I said, “How will you chase him?”
She laughed and said, “Watch.”
I picked a large tree to hide behind, selected a branch the size of a Louisville Slugger, and said, “Tell me when.”
Mardi said, “Mate say there’s another person, a female, and the male follows her. She same as you. She got almost no clothes. We chase her toward you, okay?”
“No, but ask Mate to follow her so I can find her later.”
Mardi flashed me images of the dragons’ encounter with the soldier. One dragon hovered in front of his face and set his moustache on fire. He swatted out the flames on his upper lip. Mardi flew behind him and ignited the hair hanging out of the back of his helmet.
The soldier threw his helmet on the ground and pounded the back of his neck. Mardi flew in front of him and he crossed his eyes to see her. She eeeped at him and scorched his eyebrows off. The other dragons swarmed him and blasted him with bursts of flame. They turned him toward me and herded him more efficiently than a trained corgi. He left his helmet behind and ran. He tripped in a small creek and dropped his rifle in the water. He didn’t try to pick it up, but crawled out of the water and staggered toward me.
Mardi flew above the man and told me where he was. He thrashed his hands like a man fighting a swarm of bees and flailed at the small flames like a man who’d dropped a lit cigarette in his pocket. I cocked my bat. Mardi said, “Now,” and I stepped out from behind the tree and swung for the fences.
I hit him square on the nose and his feet flew forward into the air until he was parallel with ground. He didn’t get back up. Mardi sniffed the man and said, “Smell dead. We go now. Animals come. We go.”
I took his clothes, his boots, a machete, four rusted rifle shells, four hundred dollars US, and a pocketful of Brazilian Reals worth about two hundred bucks. His backpack held a change of clothes, a broken cell phone, a liter of water, and a dozen energy bars. A compass and leatherman were on his belt. Tom Hanks should have been so lucky.

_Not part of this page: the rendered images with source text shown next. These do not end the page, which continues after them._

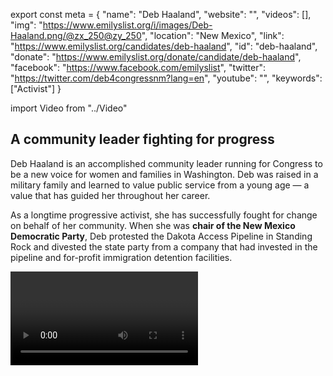 export const meta = {
  "name": "Deb Haaland",
  "website": "",
  "videos": [],
  "img": "https://www.emilyslist.org/i/images/Deb-Haaland.png/@zx_250@zy_250",
  "location": "New Mexico",
  "link": "https://www.emilyslist.org/candidates/deb-haaland",
  "id": "deb-haaland",
  "donate": "https://www.emilyslist.org/donate/candidate/deb-haaland",
  "facebook": "https://www.facebook.com/emilyslist",
  "twitter": "https://twitter.com/deb4congressnm?lang=en",
  "youtube": "",
  "keywords": ["Activist"]
}

import Video from "../Video"

## A community leader fighting for progress

Deb Haaland is an accomplished community leader running for Congress to be a new voice for women and families in Washington. Deb was raised in a military family and learned to value public service from a young age — a value that has guided her throughout her career.

As a longtime progressive activist, she has successfully fought for change on behalf of her community. When she was **chair of the New Mexico Democratic Party**, Deb protested the Dakota Access Pipeline in Standing Rock and divested the state party from a company that had invested in the pipeline and for-profit immigration detention facilities.


<Video id="AKxj7PXT0hs" />

Deb is a member of the Laguna Pueblo tribe who lives in Albuquerque and is a proud single mom of an LGBTQ daughter.


## A champion for New Mexico’s working families

Deb is driven by her desire to fight for policies that expand economic opportunity for hard-working New Mexicans and to serve as a voice at the table for those whose voices are often underrepresented. “I’m running for Congress to bring opportunities to New Mexican families like mine: families who have struggled, who have worked tirelessly just to get by,” she has said. Deb’s priorities include protecting and expanding quality affordable health care, increasing funding for public education, fighting discrimination in all its forms, and other progressive policies that help expand economic opportunity for working families. “In Congress, I want to take my experience and fight to expand support for families who are hurting,” she has said.

## A must-win race for an open seat

Deb is running to fill the seat left open by EMILY’s List-endorsed New Mexico gubernatorial candidate Michelle Lujan Grisham. Following her win in the Democratic primary, Deb has shown she has what it takes to deliver this must-win seat for Democrats to take back the House. She also could make history as the first Native American woman to serve in Congress. “I am not running just to make history — although it is way past time for a voice like mine,” she has said. The EMILY’s List community is proud to stand with this champion for progress in her fight to represent New Mexicans in Washington.
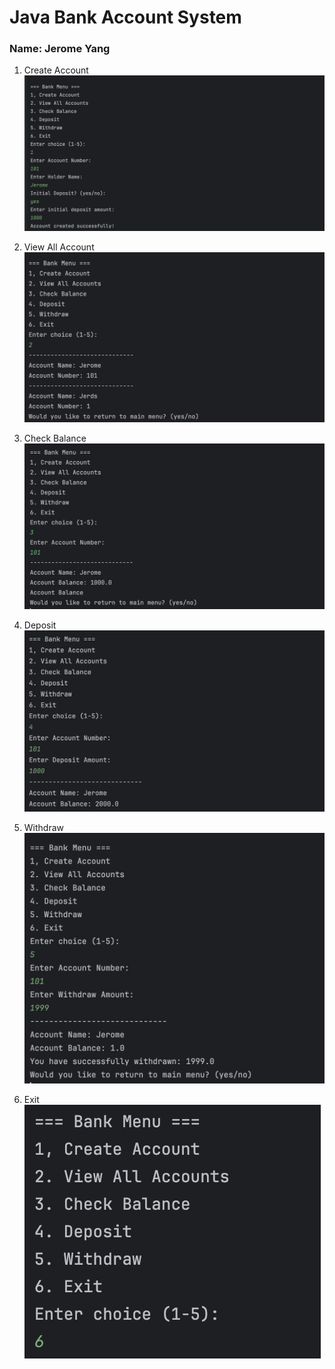 # Java Bank Account System

### Name: Jerome Yang

1. Create Account
![](ss1.png)
2. View All Account
   ![](ss3.png)


3. Check Balance
![img_1.png](img_1.png)
4. Deposit
![](ss4.png)

5. Withdraw
![](ss5.png)

6. Exit
![](ss6.png)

I carried the booty away from the body and put on clean socks and the boots. I put on the backpack and strapped on the belt. “Mardi, take me to the woman.”
She landed on my shoulder and said, “Everyone watch eggs except Mate. Follow the river. Woman slow. Catch soon.”
“Can you talk to the woman?”
“No, only to you. Maybe so Mate talk to her.”
I recovered the rifle from the stream, but I didn’t stop to dry it.
The woman sat on the ground behind a tree. Mardi flew from my shoulder and I stopped a few feet away. She was barefoot and wore a sweat-stained bra and once white panties. She said, “You’re dressed like one of them, but I keep seeing images of you in my mind. I see you feeding me, giving me water and clothing, and helping me. Why is that?”
“I’m a biologist, not an oilman or lumberjack. I came to find medicines, but I found more than I bargained for. The Togon took my clothes and left me for army ant food, but some friends helped me get away. My friends and I killed the man chasing you and I took his clothes.”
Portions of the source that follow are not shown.